Sun Feb 21 02:01:34 GMT 2010

Martin (gzlist) wrote:
> I realise I may not have conveyed, beyond the "it's currently really
> broken" why I think the until_no_eintr approach is a bad idea.

Thanks for sending this!

[...much good explaining snipped...]
> Using until_no_eintr takes a narrow problem with sockets and pipes and
> spreads it all over the standard library and all over bzrlib.

Would it be accurate to summarise your view as “this needs to be fixed
in Python, because it's impossible for Bazaar to fix it everywhere”?  If
so, I absolutely agree.

However, the Python versions we run on today don't have those fixes.
So I'd like Bazaar to try to do what it reasonably can to mitigate
against the bug.

One approach would be to call signal.siginterrupt(signum, False) for
every signal, or at maybe those with signal handlers other than SIG_IGN.
I'm not totally certain this won't have undesireable side-effects
(anything involving signals always seems to involve unpleasant
surprises), but on my reading so far it might be ok.  This function is
only available since Python 2.6, but maybe we could attempt to use
ctypes or a small C module to do it on 2.4 and 2.5.  What do you think?

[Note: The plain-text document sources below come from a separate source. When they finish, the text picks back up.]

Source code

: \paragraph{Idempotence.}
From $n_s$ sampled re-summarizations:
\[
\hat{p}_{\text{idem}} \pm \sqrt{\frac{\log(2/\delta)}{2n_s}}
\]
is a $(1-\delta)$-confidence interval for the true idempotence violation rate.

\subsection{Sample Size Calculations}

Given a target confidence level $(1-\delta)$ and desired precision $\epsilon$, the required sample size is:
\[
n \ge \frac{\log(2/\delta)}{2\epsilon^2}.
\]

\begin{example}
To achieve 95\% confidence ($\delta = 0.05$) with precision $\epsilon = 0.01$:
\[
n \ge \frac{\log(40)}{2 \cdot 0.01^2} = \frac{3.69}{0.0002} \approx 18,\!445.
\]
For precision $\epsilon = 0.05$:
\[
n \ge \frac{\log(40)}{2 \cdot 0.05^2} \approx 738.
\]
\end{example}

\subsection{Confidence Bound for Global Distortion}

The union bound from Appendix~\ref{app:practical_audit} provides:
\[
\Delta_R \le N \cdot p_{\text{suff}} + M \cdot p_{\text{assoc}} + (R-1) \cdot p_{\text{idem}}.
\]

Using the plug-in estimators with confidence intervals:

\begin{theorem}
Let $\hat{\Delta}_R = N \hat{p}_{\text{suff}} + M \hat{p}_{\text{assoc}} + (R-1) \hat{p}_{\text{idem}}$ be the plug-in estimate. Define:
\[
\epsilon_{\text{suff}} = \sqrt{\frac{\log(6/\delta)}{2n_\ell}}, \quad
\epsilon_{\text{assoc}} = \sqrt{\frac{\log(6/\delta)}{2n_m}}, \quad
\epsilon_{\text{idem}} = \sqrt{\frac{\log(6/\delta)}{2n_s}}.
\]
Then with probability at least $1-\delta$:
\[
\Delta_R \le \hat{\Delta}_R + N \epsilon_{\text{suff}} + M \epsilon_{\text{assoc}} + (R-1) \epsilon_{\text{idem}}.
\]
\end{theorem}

Otherwise, I don't see what's wrong with working around the bug as much
as practical in bzrlib.  Yes, we can't fix bugs in e.g. ftplib, but we
can at least make sure that talking to an SSH process is robust (and for
that matter, we can make sure that large uploads via FTP are robust,
even if we can't fix the small writes ftplib will make on the control
channel).  It's not really much different to bzrlib.cleanup, which in
essence provides a workaround for Python 2.4's lack of “try/finally
blocks where exceptions during finally don't override exceptions from
the try”, or using bzrlib.tuned_gzip to because the builtin gzip was too
slow.

> Peronally, I'd be happy with an 80% approach that addresses only those
> places where interruption is actually likely as opposed to
> theoretically possible. What really needs to be avoided are fixes that
> turn a rare exception into silent loss or duplication of data on the
> wire. Bazaar can (and already has to for other reasons) recover from a
> connection being dropped unexpectedly, and there's only so much
> robustness than can be expected from Python (or C) code.

I agree some places are more important to fix than others, and that the
fixes really need to be completely safe (unlike many of the current
uses of until_no_eintr, which are very broken).

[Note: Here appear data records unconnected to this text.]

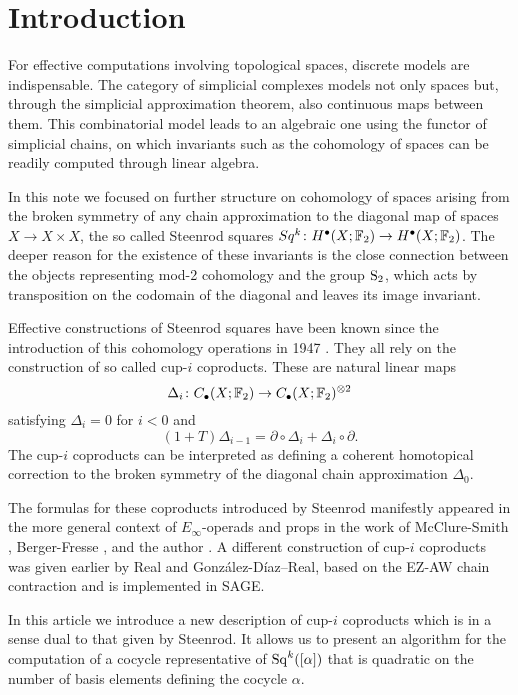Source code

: 
\section{Introduction}

For effective computations involving topological spaces, discrete models are indispensable.
The category of simplicial complexes models not only spaces but, through the simplicial approximation theorem, also continuous maps between them.
This combinatorial model leads to an algebraic one using the functor of simplicial chains, on which invariants such as the cohomology of spaces can be readily computed through linear algebra.

In this note we focused on further structure on cohomology of spaces arising from the broken symmetry of any chain approximation to the diagonal map of spaces $X \to X \times X$, the so called Steenrod squares $Sq^k \colon H^\bullet(X; \F_2) \to H^\bullet(X; \F_2)$.
The deeper reason for the existence of these invariants is the close connection between the objects representing mod-2 cohomology and the group $\S_2$, which acts by transposition on the codomain of the diagonal and leaves its image invariant.

Effective constructions of Steenrod squares have been known since the introduction of this cohomology operations in 1947 \cite{steenrod47}.
They all rely on the construction of so called cup-$i$ coproducts.
These are natural linear maps
\begin{equation*}
\Delta_i \colon \chains(X; \F_2)  \to \chains(X; \F_2)^{\otimes 2}
\end{equation*}
satisfying $\Delta_i = 0$ for $i < 0$ and
\begin{equation*}
(1 + T) \Delta_{i-1} = \partial \circ \Delta_i + \Delta_i \circ \partial.
\end{equation*}
The cup-$i$ coproducts can be interpreted as defining a coherent homotopical correction to the broken symmetry of the diagonal chain approximation $\Delta_0$.

The formulas for these coproducts introduced by Steenrod manifestly appeared in the more general context of $E_\infty$-operads and props in the work of McClure-Smith \cite{mcclure03cochain}, Berger-Fresse \cite{berger04combinatorial}, and the author \cite{medina2020prop1,medina2018prop2}.
A different construction of cup-$i$ coproducts was given earlier by Real and Gonz\'alez-D\'iaz--Real, based on the EZ-AW chain contraction and is implemented in SAGE.

In this article we introduce a new description of cup-$i$ coproducts which is in a sense dual to that given by Steenrod.
It allows us to present an algorithm for the computation of a cocycle representative of $\Sq^k([\alpha])$ that is quadratic on the number of basis elements defining the cocycle $\alpha$.

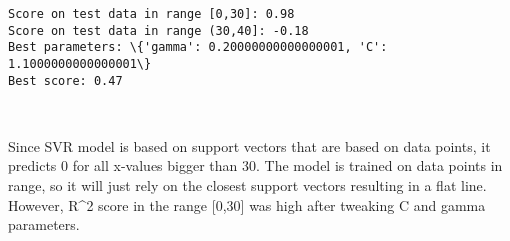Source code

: \documentclass[11pt]{article}
\begin{document}
    \begin{Verbatim}[commandchars=\\\{\}]
Score on test data in range [0,30]: 0.98
Score on test data in range (30,40]: -0.18
Best parameters: \{'gamma': 0.20000000000000001, 'C': 1.1000000000000001\}
Best score: 0.47

    \end{Verbatim}

    \begin{center}
    \end{center}
    { \hspace*{\fill} \\}
    
    Since SVR model is based on support vectors that are based on data
points, it predicts 0 for all x-values bigger than 30. The model is
trained on data points in range, so it will just rely on the closest
support vectors resulting in a flat line. However, R\^{}2 score in the
range {[}0,30{]} was high after tweaking C and gamma parameters.
\end{document}
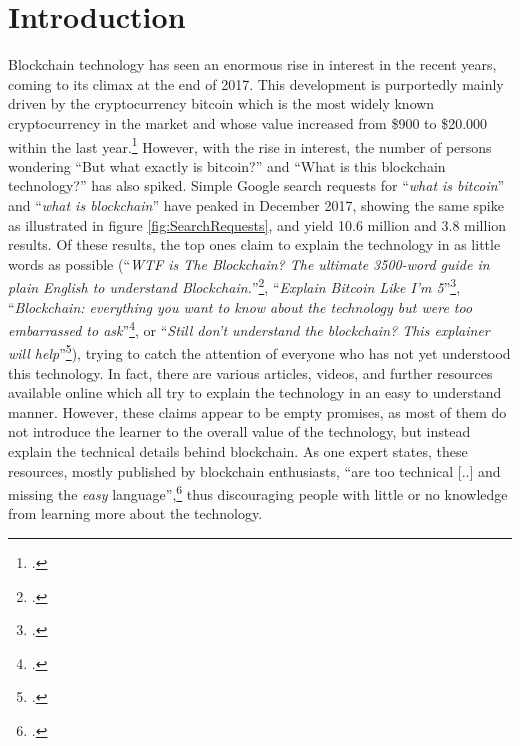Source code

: \chapter{Introduction}
\label{chapter:Intro}

Blockchain technology has seen an enormous rise in interest in the recent years, coming to its climax at the end of 2017. This development is purportedly mainly driven by the cryptocurrency bitcoin which is the most widely known cryptocurrency in the market and whose value increased from \$900 to \$20.000 within the last year.\footcite[Cf.][]{Higgins900200002017}
However, with the rise in interest, the number of persons wondering \enquote{But what exactly is bitcoin?} and \enquote{What is this blockchain technology?} has also spiked. Simple Google search requests for \enquote{\textit{what is bitcoin}} and \enquote{\textit{what is blockchain}} have peaked in December 2017, showing the same spike as illustrated in figure \ref{fig:SearchRequests}, and yield 10.6 million and 3.8 million results. Of these results, the top ones claim to explain the technology in as little words as possible (\enquote{\textit{WTF is The Blockchain?
The ultimate 3500-word guide in plain English to understand Blockchain.}}\footcite{MamoriaWTFBlockchain2017}, \enquote{\textit{Explain Bitcoin Like I'm 5}}\footcite{CustodioExplainBitcoinFive2013}, \enquote{\textit{Blockchain: everything you want to know about the technology but were too embarrassed to ask}}\footcite{HeathmannBlockchaineverythingyou2018}, or \enquote{\textit{Still don't understand the blockchain? This explainer will help}}\footcite{LeighSinodStilldonunderstand2018}), trying to catch the attention of everyone who has not yet understood this technology. In fact, there are various articles, videos, and further resources available online which all try to explain the technology in an easy to understand manner. However, these claims appear to be empty promises, as most of them do not introduce the learner to the overall value of the technology, but instead explain the technical details behind blockchain. As one expert states, these resources, mostly published by blockchain enthusiasts, \enquote{are too technical [..] and missing the \textit{easy} language},\footcite[Cf.][P19, P20]{DanielKaltenbach_Interview} thus discouraging people with little or no knowledge from learning more about the technology.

I don't think it follows that because Bazaar has to cope with connection
drops, so therefore failures due to EINTR are acceptable.  As a user,
I'm ok with a failure because my internet connection dropped out.  I'm
not ok with a failure because the Bazaar GUI I'm using had a subprocess
finish while during a push.

(And as a developer, it's very inconvenient for the SIGQUIT-for-pdb
feature to break the active connection.)

> Andrew has mentioned in the merge request for my first pass at a
> different method[1] that the sendall-with-bug-workarounds should be a
> public function, and there's a use of sendall in bzrlib.transport.ftp
> that could be using it as well. Well, let's take another example from
> the same module:

Even without the EINTR-workaround, I still think that method should
exist, because of it avoids 10053 errors on windows and it will give
better activity reporting than sock.sendall directly.  I'm certain that
using it in that one place in ftp.py will give noticeable improvement to
the feedback the UI gives during an upload via FTP.  So I think the
argument for a send_all (to socket) method in osutils is orthogonal to
the until_no_eintr discussion.

It's likely that we haven't been filing enough bugs on Python about
these sorts of issues, and if so I'm sorry about that and will think
about how to do better.

-Andrew.